EL CÍRCULO Y LA SERPIENTE

Buena parte de nuestro mundo se halla jalonado de antiquísimos monumentos que a nuestros ojos se antojan inexplicables. En realidad, la certeza acerca de lo que de ellos sabemos es más subjetiva que precisa. Las explicaciones científicas no siempre satisfacen las miradas de los que ven en ellos algo más que una exhibición de destreza o fuerza física en la Antigüedad.


09.01.2009 Texto y fotos: JOSEP Mª ROSELLÓ

En los últimos tiempos, las teorías cientifistas aceptan conceptos tales como motivaciones espirituales, marcadores astronómicos o santuarios rituales para explicar la razón de ser de los antiguos monumentos megalíticos.
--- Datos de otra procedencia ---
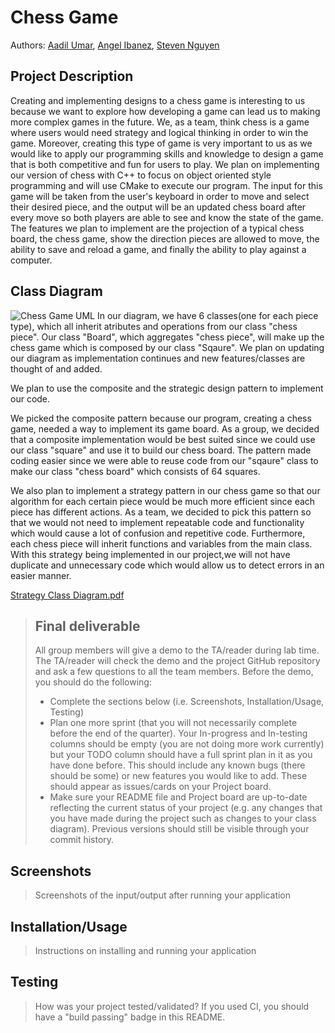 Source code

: # Chess Game
 
Authors: [Aadil Umar](https://github.com/AadilU), [Angel Ibanez](https://github.com/anglesideangel), [Steven Nguyen](https://github.com/steven1248012)

## Project Description

Creating and implementing designs to a chess game is interesting to us because we want to explore how developing a game can lead us to making more complex games in the future. We, as a team, think chess is a game where users would need strategy and logical thinking in order to win the game. Moreover, creating this type of game is very important to us as we would like to apply our programming skills and knowledge to design a game that is both competitive and fun for users to play. We plan on implementing our version of chess with C++ to focus on object oriented style programming and will use CMake to execute our program. The input for this game will be taken from the user's keyboard in order to move and select their desired piece, and the output will be an updated chess board after every move so both players are able to see and know the state of the game. The features we plan to implement are the projection of a typical chess board, the chess game, show the direction pieces are allowed to move, the ability to save and reload a game, and finally the ability to play against a computer.

## Class Diagram
![Chess Game UML](https://user-images.githubusercontent.com/102494188/166168642-aa828f73-7861-4ef9-a6eb-9a5586c59bd5.png)
In our diagram, we have 6 classes(one for each piece type), which all inherit atributes and operations from our class "chess piece". Our class "Board", which aggregates "chess piece", will make up the chess game which is composed by our class "Sqaure". We plan on updating our diagram as implementation continues and new features/classes are thought of and added. 

We plan to use the composite and the strategic design pattern to implement our code.

We picked the composite pattern because our program, creating a chess game, needed a way to implement its game board. As a group, we decided that a composite implementation would be best suited since we could use our class "square" and use it to build our chess board. The pattern made coding easier since we were able to reuse code from our "sqaure" class to make our class "chess board" which consists of 64 squares.

We also plan to implement a strategy pattern in our chess game so that our algorithm for each certain piece would be much more efficient since each piece has different actions. As a team, we decided to pick this pattern so that we would not need to implement repeatable code and functionality which would cause a lot of confusion and repetitive code. Furthermore, each chess piece will inherit functions and variables from the main class.  With this strategy being implemented in our project,we will not have duplicate and unnecessary code which would allow us to detect errors in an easier manner. 

[Strategy Class Diagram.pdf](https://github.com/cs100/final-project-aadil-brooke-angel-steven-baas/files/8704034/Strategy.Class.Diagram.pdf)


 > ## Final deliverable
 > All group members will give a demo to the TA/reader during lab time. The TA/reader will check the demo and the project GitHub repository and ask a few questions to all the team members. 
 > Before the demo, you should do the following:
 > * Complete the sections below (i.e. Screenshots, Installation/Usage, Testing)
 > * Plan one more sprint (that you will not necessarily complete before the end of the quarter). Your In-progress and In-testing columns should be empty (you are not doing more work currently) but your TODO column should have a full sprint plan in it as you have done before. This should include any known bugs (there should be some) or new features you would like to add. These should appear as issues/cards on your Project board.
 > * Make sure your README file and Project board are up-to-date reflecting the current status of your project (e.g. any changes that you have made during the project such as changes to your class diagram). Previous versions should still be visible through your commit history. 
 
 ## Screenshots
 > Screenshots of the input/output after running your application
 ## Installation/Usage
 > Instructions on installing and running your application
 ## Testing
 > How was your project tested/validated? If you used CI, you should have a "build passing" badge in this README.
Eso siempre es mucho más que clasificarlos como meros lugares de enterramiento –que también lo fueron– o marcadores de territorio. En el suroeste inglés persiste la leyenda, mito o tradición, de que en el pasado el ser humano estuvo en contacto con las energías que movían el mundo y el cosmos. En esas épocas remotas se les rindió culto en forma de representaciones pétreas. En el condado de Wiltshire esas supuestas energías están profusamente simbolizadas en las formas del círculo y la serpiente.

Observar de cerca un menhir o un viejo sendero que bruscamente se interrumpe puede no indicarnos absolutamente nada. Contemplar estos elementos aisladamente, nos transmite bien poco acerca de su naturaleza, sobre el por qué están ahí o cuál fue la función primigenia por la que fueron erguidos o trazados. Por eso, su observación debe hacerse, necesariamente, en conjunto.

En ocasiones, la presencia de menhires en el paisaje no nos ofrece una explicación o interpretación clara acerca de su naturaleza; simplemente, porque en su día formaron parte de un complejo que hoy se encuentra incompleto.

Desde los albores de nuestra Era hasta hoy, muchos factores han diezmado el aspecto original de estos elementos y la falta de éstos nos da sólo una visión parcial, lo cual dificulta su comprensión. También el hecho de que sus constructores no nos legaran más mensajes que símbolos, incisiones, trazos o detalles hoy casi imperceptibles, sumado al consiguiente desgaste provocado por el paso del tiempo, dificulta notoriamente la tarea de interpretarlos.